INTERVIEW – L’économiste, proche d’Emmanuel Macron, est à la tête d’un groupe d’experts chargé de réécrire les programmes de sciences économiques et sociales. Il assure, aux « Echos » vouloir mener des « débats sans tabou et sans a priori ».

Vous allez présider un groupe d’experts pour réécrire les programmes de sciences économiques et sociales. Avec quel objectif ?

On ne va pas faire table rase du passé. Les programmes existent et ils contiennent beaucoup de bonnes choses. Mais il y a, en France, un problème d’inculture économique. Je l’ai ressenti très fortement durant la campagne présidentielle : ce sentiment que nos concitoyens étaient perméables à des raisonnements économiques outrancièrement erronés, sans esprit critique. Il y a un manque d’éducation économique de notre population. Cette inculture concerne jusqu’aux écrivains et autres personnalités de l’intelligentsia qui interviennent régulièrement à la télévision : dès qu’ils parlent d’économie, le propos devient moins pertinent.

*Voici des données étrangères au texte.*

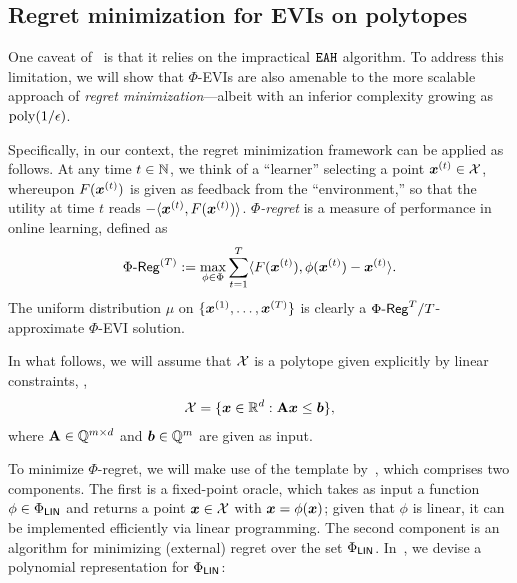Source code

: \subsection{Regret minimization for EVIs on polytopes}

One caveat of~ is that it relies on the impractical $\mathtt{EAH}$ algorithm. To address this limitation, we will show that $\Phi$-EVIs are also amenable to the more scalable approach of \emph{regret minimization}---albeit with an inferior complexity growing as $\mathrm{poly}(1/\epsilon)$.

Specifically, in our context, the regret minimization framework can be applied as follows. At any time $t \in \mathbb N$, we think of a ``learner'' selecting a point ${\bm{x}}^{(t)} \in {\mathcal{X}}$, whereupon $F({\bm{x}}^{(t)})$ is given as feedback from the ``environment,'' so that the utility at time $t$ reads $- \langle {\bm{x}}^{(t)}, F({\bm{x}}^{(t)}) \rangle$. \emph{$\Phi$-regret} is a measure of performance in online learning, defined as
%
\begin{equation*}
    \Phi\text{-}\mathsf{Reg}^{(T)} := \max_{\phi \in \Phi} \sum_{t=1}^T \langle F({\bm{x}}^{(t)}), \phi({\bm{x}}^{(t)}) - {\bm{x}}^{(t)} \rangle.
\end{equation*}
The uniform distribution $\mu$ on $\{ {\bm{x}}^{(1)}, \dots, {\bm{x}}^{(T)} \}$ is clearly a $\Phi\text{-}\mathsf{Reg}^T/T$-approximate $\Phi$-EVI solution. 

In what follows, we will assume that ${\mathcal{X}}$ is a polytope given explicitly by linear constraints, \ie, \begin{align*}
    {\mathcal{X}} = \{ {\bm{x}} \in \mathbb R^d : {\mathbf{A}} {\bm{x}} \le {\bm{b}} \},
\end{align*}
where ${\mathbf{A}} \in \mathbb Q^{m \times d}$ and ${\bm{b}} \in \mathbb Q^m$ are given as input.

To minimize $\Phi$-regret, we will make use of the template by~\citet{Gordon08:No}, which comprises two components. The first is a fixed-point oracle, which takes as input a function $\phi \in \Phi_\mathsf{LIN}$ and returns a point 
${\bm{x}} \in {\mathcal{X}}$ with
${\bm{x}} = \phi({\bm{x}})$; given that $\phi$ is linear, it can be implemented efficiently via linear programming. The second component is an algorithm for minimizing (external) regret over the set $\Phi_\mathsf{LIN}$. In~, we devise a polynomial representation for $\Phi_\mathsf{LIN}$:

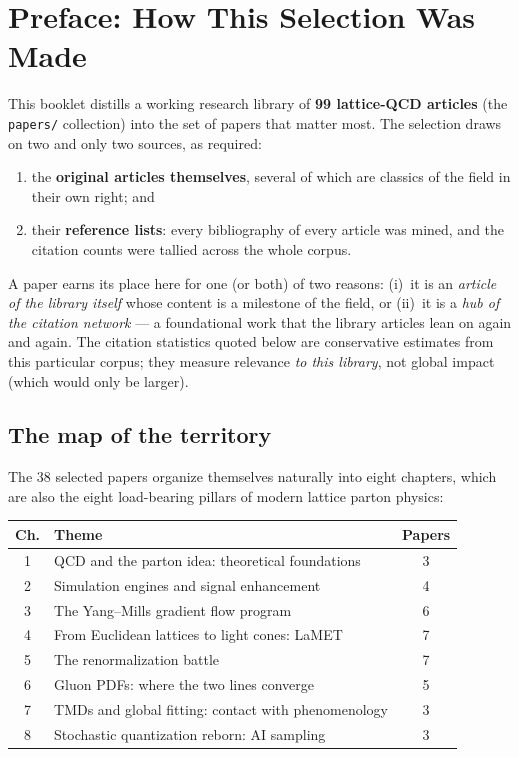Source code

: \chapter*{Preface: How This Selection Was Made}

This booklet distills a working research library of \textbf{99 lattice-QCD
articles} (the \texttt{papers/} collection) into the set of papers that
matter most. The selection draws on two and only two sources, as required:

\begin{enumerate}
  \item the \textbf{original articles themselves}, several of which are
        classics of the field in their own right; and
  \item their \textbf{reference lists}: every bibliography of every article
        was mined, and the citation counts were tallied across the whole
        corpus.
\end{enumerate}

A paper earns its place here for one (or both) of two reasons:
(i)~it is an \emph{article of the library itself} whose content is a
milestone of the field, or (ii)~it is a \emph{hub of the citation network}
--- a foundational work that the library articles lean on again and again.
The citation statistics quoted below are conservative estimates from this
particular corpus; they measure relevance \emph{to this library}, not
global impact (which would only be larger).

\section*{The map of the territory}

The 38 selected papers organize themselves naturally into eight chapters,
which are also the eight load-bearing pillars of modern lattice parton
physics:

\begin{center}
\begin{tabular}{clc}
\toprule
Ch. & Theme & Papers\\
\midrule
1 & QCD and the parton idea: theoretical foundations & 3\\
2 & Simulation engines and signal enhancement & 4\\
3 & The Yang--Mills gradient flow program & 6\\
4 & From Euclidean lattices to light cones: LaMET & 7\\
5 & The renormalization battle & 7\\
6 & Gluon PDFs: where the two lines converge & 5\\
7 & TMDs and global fitting: contact with phenomenology & 3\\
8 & Stochastic quantization reborn: AI sampling & 3\\
\bottomrule
\end{tabular}
\end{center}


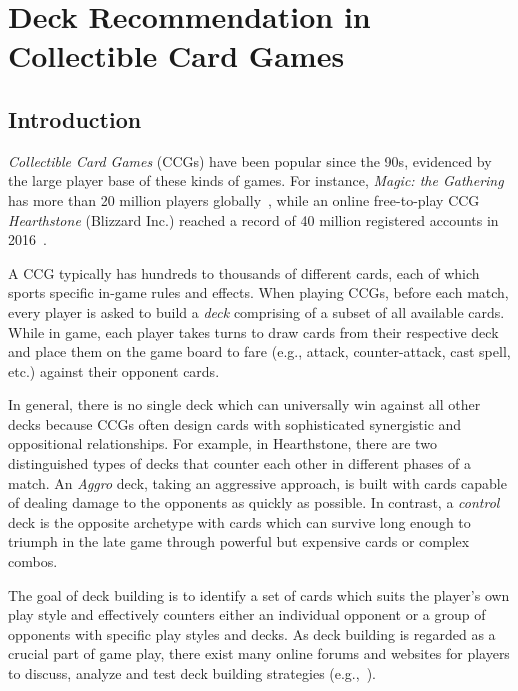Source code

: \chapter{Deck Recommendation in Collectible Card Games} 

\label{chapter:qdeckrec} 


\section{Introduction}\label{sec:introduction}
\textit{Collectible Card Games} (CCGs) have been popular since the 90s, evidenced by the large player base of these kinds of games. For instance, \textit{Magic: the Gathering} has more than 20 million players globally~\cite{guinnessmagic}, while an online free-to-play CCG \textit{Hearthstone} (Blizzard Inc.) reached a record of 40 million registered accounts in 2016~\cite{hearthstonepopular}.  

A CCG typically has hundreds to thousands of different cards, each of which sports specific in-game rules and effects. When playing CCGs, before each match, every player is asked to build a \textit{deck} comprising of a subset of all available cards. While in game, each player takes turns to draw cards from their respective deck and place them on the game board to fare (e.g., attack, counter-attack, cast spell, etc.) against their opponent cards.

In general, there is no single deck which can universally win against all other decks because CCGs often design cards with sophisticated synergistic and oppositional relationships. For example, in Hearthstone, there are two distinguished types of decks that counter each other in different phases of a match. An \textit{Aggro} deck, taking an aggressive approach, is built with cards capable of dealing damage to the opponents as quickly as possible. In contrast, a \textit{control} deck is the opposite archetype with cards which can survive long enough to triumph in the late game through powerful but expensive cards or complex combos.

The goal of deck building is to identify a set of cards which suits the player's own play style and effectively counters either an individual opponent or a group of opponents with specific play styles and decks. As deck building is regarded as a crucial part of game play, there exist many online forums and websites for players to discuss, analyze and test deck building strategies (e.g.,~\cite{hearthpwn,icyveins}).  

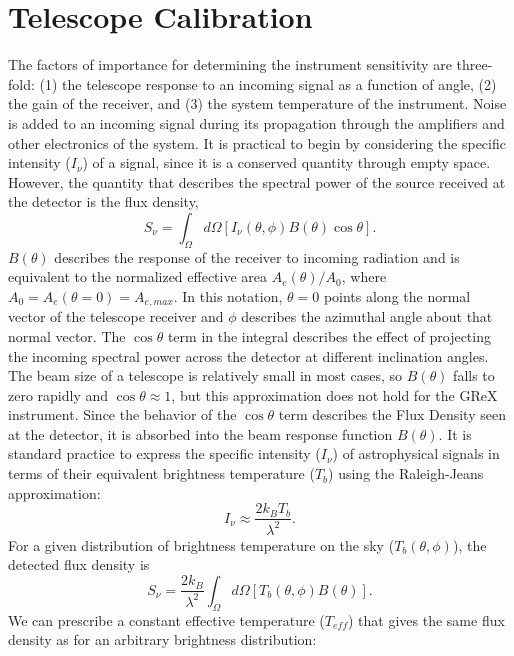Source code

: \section{Telescope Calibration}\label{sec:Acalibration}
The factors of importance for determining the instrument sensitivity are three-fold: (1) the telescope response to an incoming signal as a function of angle, (2) the gain of the receiver, and (3) the system temperature of the instrument. 
Noise is added to an incoming signal during its propagation through the amplifiers and other electronics of the system. 
It is practical to begin by considering the specific intensity ($I_\nu$) of a signal, since it is a conserved quantity through empty space. 
However, the quantity that describes the spectral power of the source received at the detector is the flux density,
\begin{equation}
    S_\nu=\int_\Omega d\Omega\left[I_\nu(\theta,\phi)B(\theta)\cos\theta\right].\label{eq:flux_density}
\end{equation}
$B(\theta)$ describes the response of the receiver to incoming radiation and is equivalent to the normalized effective area $A_{e}(\theta)/A_0$, where $A_0=A_e(\theta=0)=A_{e,max}$. 
In this notation, $\theta=0$ points along the normal vector of the telescope receiver and $\phi$ describes the azimuthal angle about that normal vector.
The $\cos\theta$ term in the integral describes the effect of projecting the incoming spectral power across the detector at different inclination angles. 
The beam size of a telescope is relatively small in most cases, so $B(\theta)$ falls to zero rapidly and $\cos\theta\approx1$, but this approximation does not hold for the GReX instrument. 
Since the behavior of the $\cos\theta$ term describes the Flux Density seen at the detector, it is absorbed into the beam response function $B(\theta)$.
It is standard practice to express the specific intensity ($I_\nu$) of astrophysical signals in terms of their equivalent brightness temperature ($T_b$) using the Raleigh-Jeans approximation:
\begin{equation}
    I_\nu \approx \frac{2k_B T_b}{\lambda^2}. \label{eq:RJ}
\end{equation}
For a given distribution of brightness temperature on the sky ($T_b(\theta,\phi)$), the detected flux density is 
\begin{equation}
    S_\nu=\frac{2k_B}{\lambda^2}\int_\Omega d\Omega\left[T_b(\theta,\phi)B(\theta)\right].\label{eq:FDT}
\end{equation}
We can prescribe a constant effective temperature ($T_{eff}$) that gives the same flux density as for an arbitrary brightness distribution:
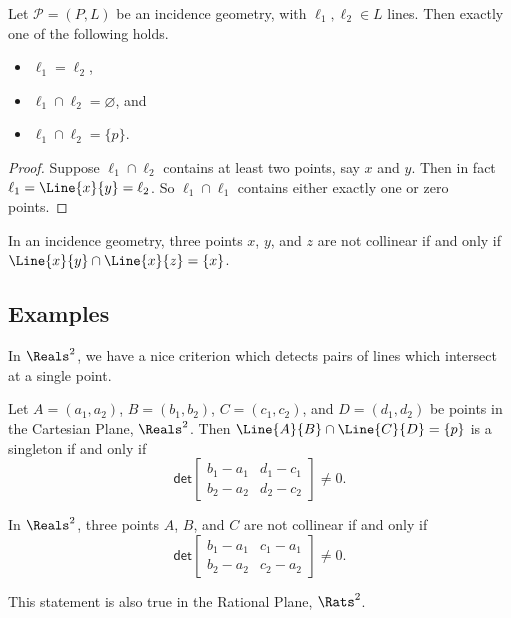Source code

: \documentclass{article}
\begin{document}
\begin{prop}
Let $\mathcal{P} = (P,L)$ be an incidence geometry, with $\ell_1, \ell_2 \in L$ lines. Then exactly one of the following holds.
\begin{itemize}
\item $\ell_1 = \ell_2$,
\item $\ell_1 \cap \ell_2 = \varnothing$, and
\item $\ell_1 \cap \ell_2 = \{p\}$.
\end{itemize}
\end{prop}

\begin{proof}
Suppose $\ell_1 \cap \ell_2$ contains at least two points, say $x$ and $y$. Then in fact $\ell_1 = \Line{x}{y} = \ell_2$. So $\ell_1 \cap \ell_1$ contains either exactly one or zero points.
\end{proof}

\begin{cor}
In an incidence geometry, three points $x$, $y$, and $z$ are not collinear if and only if $\Line{x}{y} \cap \Line{x}{z} = \{x\}$.
\end{cor}



\subsection*{Examples}

In $\Reals^2$, we have a nice criterion which detects pairs of lines which intersect at a single point.

\begin{prop}
Let $A = (a_1,a_2)$, $B = (b_1,b_2)$, $C = (c_1,c_2)$, and $D = (d_1,d_2)$ be points in the Cartesian Plane, $\Reals^2$. Then $\Line{A}{B} \cap \Line{C}{D} = \{p\}$ is a singleton if and only if \[ \mathsf{det} \begin{bmatrix} b_1 - a_1 & d_1 - c_1 \\ b_2 - a_2 & d_2 - c_2 \end{bmatrix} \neq 0. \]
\end{prop}

\begin{cor}
In $\Reals^2$, three points $A$, $B$, and $C$ are not collinear if and only if \[ \mathsf{det} \begin{bmatrix} b_1 - a_1 & c_1 - a_1 \\ b_2 - a_2 & c_2 - a_2 \end{bmatrix} \neq 0. \]
\end{cor}

\begin{cor}
This statement is also true in the Rational Plane, $\Rats^2$.
\end{cor}
\end{document}

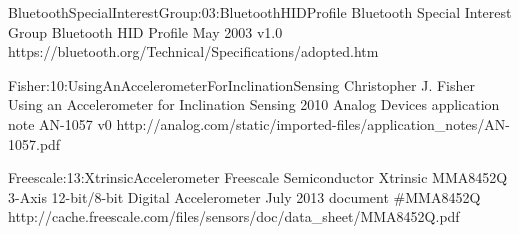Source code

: %
%
%
%
%
%

\newcommand{\urlEqual}{=}


\newdocref
    {BluetoothSpecialInterestGroup:03:BluetoothHIDProfile}
    {{Bluetooth Special Interest Group}}
    {Bluetooth HID Profile}
    {May}
    {2003}
    {v1.0}
    {https://bluetooth.org/Technical/Specifications/adopted.htm}

\newdocref
    {Fisher:10:UsingAnAccelerometerForInclinationSensing}
    {Christopher J. Fisher}
    {Using an Accelerometer for Inclination Sensing}
    {}
    {2010}
    {Analog Devices application note AN-1057 v0}
    {http://analog.com/static/imported-files/application_notes/AN-1057.pdf}

\newdocref
    {Freescale:13:XtrinsicAccelerometer}
    {{Freescale Semiconductor}}
    {Xtrinsic MMA8452Q 3-Axis 12-bit/8-bit Digital Accelerometer}
    {July}
    {2013}
    {document \#MMA8452Q}
    {http://cache.freescale.com/files/sensors/doc/data_sheet/MMA8452Q.pdf}

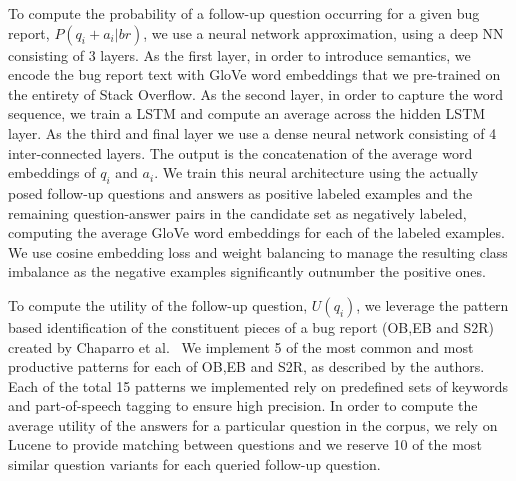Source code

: To compute the probability of a follow-up question occurring for a given bug report, $P(q_{i}+a_{i}|br)$, we use a neural
network approximation, using a deep NN consisting of 3 layers. As the first layer, in order to introduce semantics, we encode
the bug report text with GloVe word embeddings that we pre-trained on the entirety of Stack Overflow. As the second layer, in order to capture the word sequence, we train a LSTM and compute an average across the hidden LSTM layer. As the third and final layer we use a dense neural network consisting of 4 inter-connected layers. The output is the concatenation of the average word embeddings of $q_{i}$ and $a_{i}$. We train this neural architecture using the actually posed follow-up questions and answers as positive labeled examples and the remaining question-answer pairs in the candidate set as negatively labeled, computing the average GloVe word embeddings for each of the labeled examples. We use cosine embedding loss and weight balancing to manage the resulting class imbalance as the negative examples significantly outnumber the positive ones.

To compute the utility of the follow-up question, $U(q_{i})$, we leverage the pattern based
identification of the constituent pieces of a bug report (OB,EB and S2R) created by Chaparro et al.~\cite{chaparro17detecting}
We implement 5 of the most common and most productive patterns for each of OB,EB and S2R, as described by
the authors. Each of the total 15 patterns we implemented rely on predefined sets of keywords and part-of-speech tagging to ensure high
precision. In order to compute the average utility of the answers for a particular question in the corpus, we rely on Lucene to provide
matching between questions and we reserve 10 of the most similar question variants for each queried follow-up question.


%
%
%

Il faut donc former des citoyens du monde qui comprennent les mécanismes économiques de base. Exemples : quelles seraient les conséquences économiques d’une sortie de l’euro ? Quels sont les effets directs et indirects d’une relance budgétaire ? Il faut que les mécanismes de base soient assimilés, comme dans les autres disciplines. Ensuite, on peut critiquer et comprendre pourquoi, par exemple, les marchés sont imparfaits. Mais il faut qu’un socle de base soit maîtrisé. Or, malheureusement, souvent, il ne l’est pas.

 

Vous disiez en 2017 : il faut une « évaluation rigoureuse » des programmes avant de les réformer. Allez-vous les évaluer ?

Nous n’allons pas prendre les programmes existants et les déchirer. Au contraire, nous allons nous appuyer sur les acquis et sur les réflexions menées par nos prédécesseurs. En particulier, le rapport Guesnerie [rapport de 2008 remis à l’ex-ministre Xavier Darcos, NDLR] contenait déjà d’excellentes idées qui ont été reprises. Donc il y a déjà une base.

Notre motivation est d’améliorer les programmes en s’inspirant des bonnes pratiques internationales et avec le souci permanent de motiver et d’intéresser les élèves : chaque sujet étudié devra être imprégné du dialogue entre l’empirique et la théorie, de sorte que les lycéens puissent lire un journal, comprendre ce qui se passe autour d’eux et que ceux qui veulent poursuivre en économie dans l’enseignement supérieur puissent le faire parce qu’ils auront des bases solides. On veut également que l’élève comprenne la différence entre une corrélation et un lien de causalité. Enfin, il y a un aspect ludique dans l’enseignement de l’économie – notamment lorsqu’on étudie les interactions stratégiques – qui est très important.

Est-ce possible de former les lycéens comme vous le souhaitez, avec 1 h 30 par semaine de sciences économiques et sociales en seconde ?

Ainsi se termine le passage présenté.